Economic Outlook and Future Salary Trends


While the U.S. Bureau of Labor Statistics (BLS) provides job outlook data for the United States, we can look to Statistics Canada (StatCan) and the Bank of Canada for a domestic perspective.
The Canadian labour market remains relatively tight, which gives employees a degree of leverage. However, economic uncertainty and fluctuating inflation rates are causing companies to be cautiously optimistic. Reports from the Bank of Canada on wage growth show that wages have been rising to combat inflation, but the pace may moderate as the economy stabilizes.
The key takeaway is that the demand for skilled workers in high-growth areas will continue to drive wage growth.

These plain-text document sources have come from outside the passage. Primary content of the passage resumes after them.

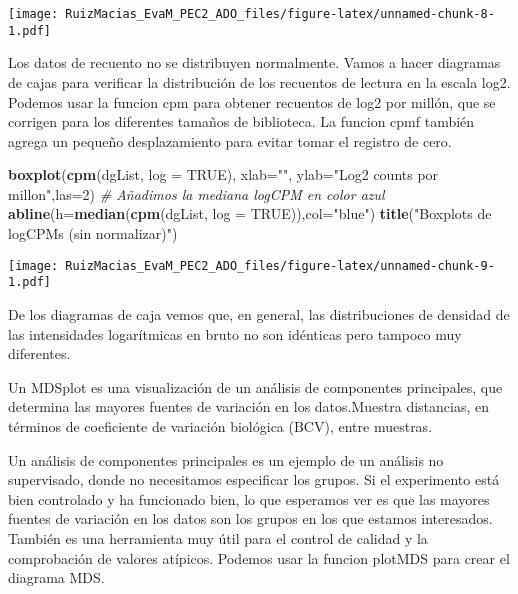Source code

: \documentclass[
]{article}
\newenvironment{Shaded}{\begin{snugshade}}{\end{snugshade}}
\newcommand{\CommentTok}[1]{\textcolor[rgb]{0.56,0.35,0.01}{\textit{#1}}}
\newcommand{\DataTypeTok}[1]{\textcolor[rgb]{0.13,0.29,0.53}{#1}}
\newcommand{\DecValTok}[1]{\textcolor[rgb]{0.00,0.00,0.81}{#1}}
\newcommand{\KeywordTok}[1]{\textcolor[rgb]{0.13,0.29,0.53}{\textbf{#1}}}
\newcommand{\NormalTok}[1]{#1}
\newcommand{\OtherTok}[1]{\textcolor[rgb]{0.56,0.35,0.01}{#1}}
\newcommand{\StringTok}[1]{\textcolor[rgb]{0.31,0.60,0.02}{#1}}
\begin{document}
\texttt{[image: RuizMacias\_EvaM\_PEC2\_ADO\_files/figure-latex/unnamed-chunk-8-1.pdf]}

Los datos de recuento no se distribuyen normalmente. Vamos a hacer
diagramas de cajas para verificar la distribución de los recuentos de
lectura en la escala log2. Podemos usar la funcion cpm para obtener
recuentos de log2 por millón, que se corrigen para los diferentes
tamaños de biblioteca. La funcion cpmf también agrega un pequeño
desplazamiento para evitar tomar el registro de cero.

\begin{Shaded}
\begin{Highlighting}[]
\KeywordTok{boxplot}\NormalTok{(}\KeywordTok{cpm}\NormalTok{(dgList, }\DataTypeTok{log =} \OtherTok{TRUE}\NormalTok{), }\DataTypeTok{xlab=}\StringTok{""}\NormalTok{, }\DataTypeTok{ylab=}\StringTok{"Log2 counts por millon"}\NormalTok{,}\DataTypeTok{las=}\DecValTok{2}\NormalTok{)}
\CommentTok{# Añadimos la mediana logCPM en color azul}
\KeywordTok{abline}\NormalTok{(}\DataTypeTok{h=}\KeywordTok{median}\NormalTok{(}\KeywordTok{cpm}\NormalTok{(dgList, }\DataTypeTok{log =} \OtherTok{TRUE}\NormalTok{)),}\DataTypeTok{col=}\StringTok{"blue"}\NormalTok{)}
\KeywordTok{title}\NormalTok{(}\StringTok{"Boxplots de logCPMs (sin normalizar)"}\NormalTok{)}
\end{Highlighting}
\end{Shaded}

\texttt{[image: RuizMacias\_EvaM\_PEC2\_ADO\_files/figure-latex/unnamed-chunk-9-1.pdf]}

De los diagramas de caja vemos que, en general, las distribuciones de
densidad de las intensidades logarítmicas en bruto no son idénticas pero
tampoco muy diferentes.

Un MDSplot es una visualización de un análisis de componentes
principales, que determina las mayores fuentes de variación en los
datos.Muestra distancias, en términos de coeficiente de variación
biológica (BCV), entre muestras.

Un análisis de componentes principales es un ejemplo de un análisis no
supervisado, donde no necesitamos especificar los grupos. Si el
experimento está bien controlado y ha funcionado bien, lo que esperamos
ver es que las mayores fuentes de variación en los datos son los grupos
en los que estamos interesados. También es una herramienta muy útil para
el control de calidad y la comprobación de valores atípicos. Podemos
usar la funcion plotMDS para crear el diagrama MDS.
\end{document}
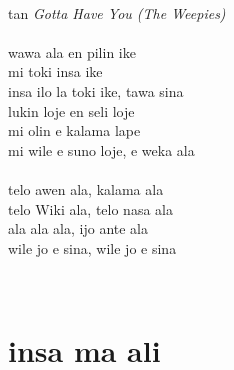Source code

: \documentclass[a4paper]{amsbook}
\begin{document}
\begin{center}
~\\
tan {\itshape Gotta Have You (The Weepies)}\\
~\\
wawa ala en pilin ike\\
mi toki insa ike\\
insa ilo la toki ike, tawa sina\\
lukin loje en seli loje\\
mi olin e kalama lape\\
mi wile e suno loje, e weka ala\\
~\\
telo awen ala, kalama ala\\
telo Wiki ala, telo nasa ala\\
ala ala ala, ijo ante ala\\
wile jo e sina, wile jo e sina\\
\end{center}

~\\

\section{insa ma ali}
\end{document}
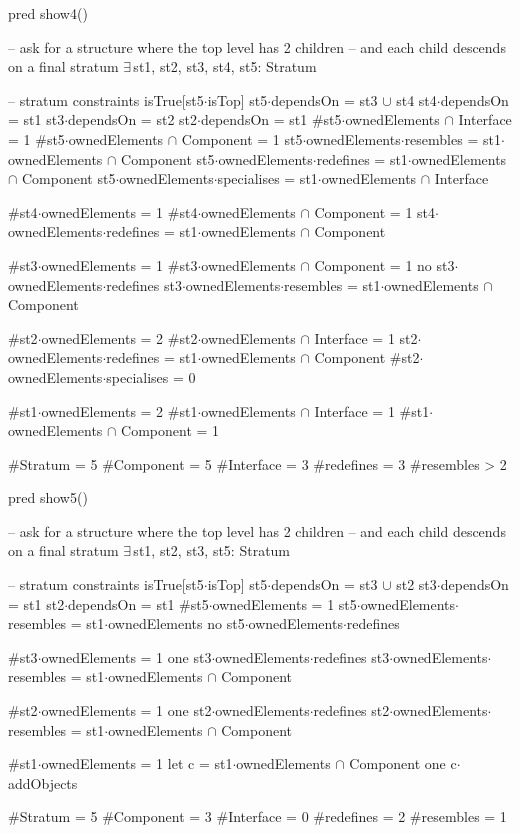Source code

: pred show4()
{
  -- ask for a structure where the top level has 2 children
  -- and each child descends on a final stratum
  $\exists\,$st1, st2, st3, st4, st5: Stratum
  {
    -- stratum constraints
    isTrue[st5$\cdot$isTop]
    st5$\cdot$dependsOn = st3 $\cup$ st4
    st4$\cdot$dependsOn = st1
    st3$\cdot$dependsOn = st2
    st2$\cdot$dependsOn = st1
    #st5$\cdot$ownedElements $\cap$ Interface = 1
    #st5$\cdot$ownedElements $\cap$ Component = 1
    st5$\cdot$ownedElements$\cdot$resembles = st1$\cdot$ownedElements $\cap$ Component
    st5$\cdot$ownedElements$\cdot$redefines = st1$\cdot$ownedElements $\cap$ Component
    st5$\cdot$ownedElements$\cdot$specialises = st1$\cdot$ownedElements $\cap$ Interface
    
    #st4$\cdot$ownedElements = 1
    #st4$\cdot$ownedElements $\cap$ Component = 1
    st4$\cdot$ownedElements$\cdot$redefines = st1$\cdot$ownedElements $\cap$ Component

    #st3$\cdot$ownedElements = 1
    #st3$\cdot$ownedElements $\cap$ Component = 1
    no st3$\cdot$ownedElements$\cdot$redefines
    st3$\cdot$ownedElements$\cdot$resembles = st1$\cdot$ownedElements $\cap$ Component

    #st2$\cdot$ownedElements = 2
    #st2$\cdot$ownedElements $\cap$ Interface = 1
    st2$\cdot$ownedElements$\cdot$redefines = st1$\cdot$ownedElements $\cap$ Component  
    #st2$\cdot$ownedElements$\cdot$specialises = 0
    
    #st1$\cdot$ownedElements = 2
    #st1$\cdot$ownedElements $\cap$ Interface = 1
    #st1$\cdot$ownedElements $\cap$ Component = 1
  }
  
  #Stratum = 5
  #Component = 5
  #Interface = 3
  #redefines = 3
  #resembles > 2
}

pred show5()
{
  -- ask for a structure where the top level has 2 children
  -- and each child descends on a final stratum
  $\exists\,$st1, st2, st3, st5: Stratum
  {
    -- stratum constraints
    isTrue[st5$\cdot$isTop]
    st5$\cdot$dependsOn = st3 $\cup$ st2
    st3$\cdot$dependsOn = st1
    st2$\cdot$dependsOn = st1
    #st5$\cdot$ownedElements = 1
    st5$\cdot$ownedElements$\cdot$resembles = st1$\cdot$ownedElements
    no st5$\cdot$ownedElements$\cdot$redefines
    
    #st3$\cdot$ownedElements = 1
    one st3$\cdot$ownedElements$\cdot$redefines
    st3$\cdot$ownedElements$\cdot$resembles = st1$\cdot$ownedElements $\cap$ Component

    #st2$\cdot$ownedElements = 1
    one st2$\cdot$ownedElements$\cdot$redefines
    st2$\cdot$ownedElements$\cdot$resembles = st1$\cdot$ownedElements $\cap$ Component
    
    #st1$\cdot$ownedElements = 1
    let c = st1$\cdot$ownedElements $\cap$ Component
    {
      one c$\cdot$addObjects
    }
  }
  
  #Stratum = 5
  #Component = 3
  #Interface = 0
  #redefines = 2
  #resembles = 1
}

Professionals who are adaptable and continuously develop in-demand skills will be best positioned for salary increases that outpace the national average.
Conclusion: Taking Control of Your Salary Growth


Understanding the average salary increase in Canada is about more than just knowing a number—it’s about knowing your value in the current market.
Here are the key takeaways for any professional looking to maximize their earning potential:
- The Benchmark is 3.5% - 3.9%: Use this as a starting point, not a ceiling.
- Performance is Your Power: Being a top performer is the single best way to secure an above-average raise within your current company.
- Your Industry Matters: If you're in a high-growth sector, your expectations for a raise should be higher.
- Don't Be Afraid to Look Elsewhere: The fastest way to achieve a significant salary increase (10-20%) is often by moving to a new company.
- Keep Learning: The more in-demand your skills are, the more leverage you will have in any salary negotiation, whether internal or external.
By understanding these dynamics, you can move from being a passive recipient of a predetermined raise to an active participant in your financial growth, ensuring your salary reflects your true professional worth.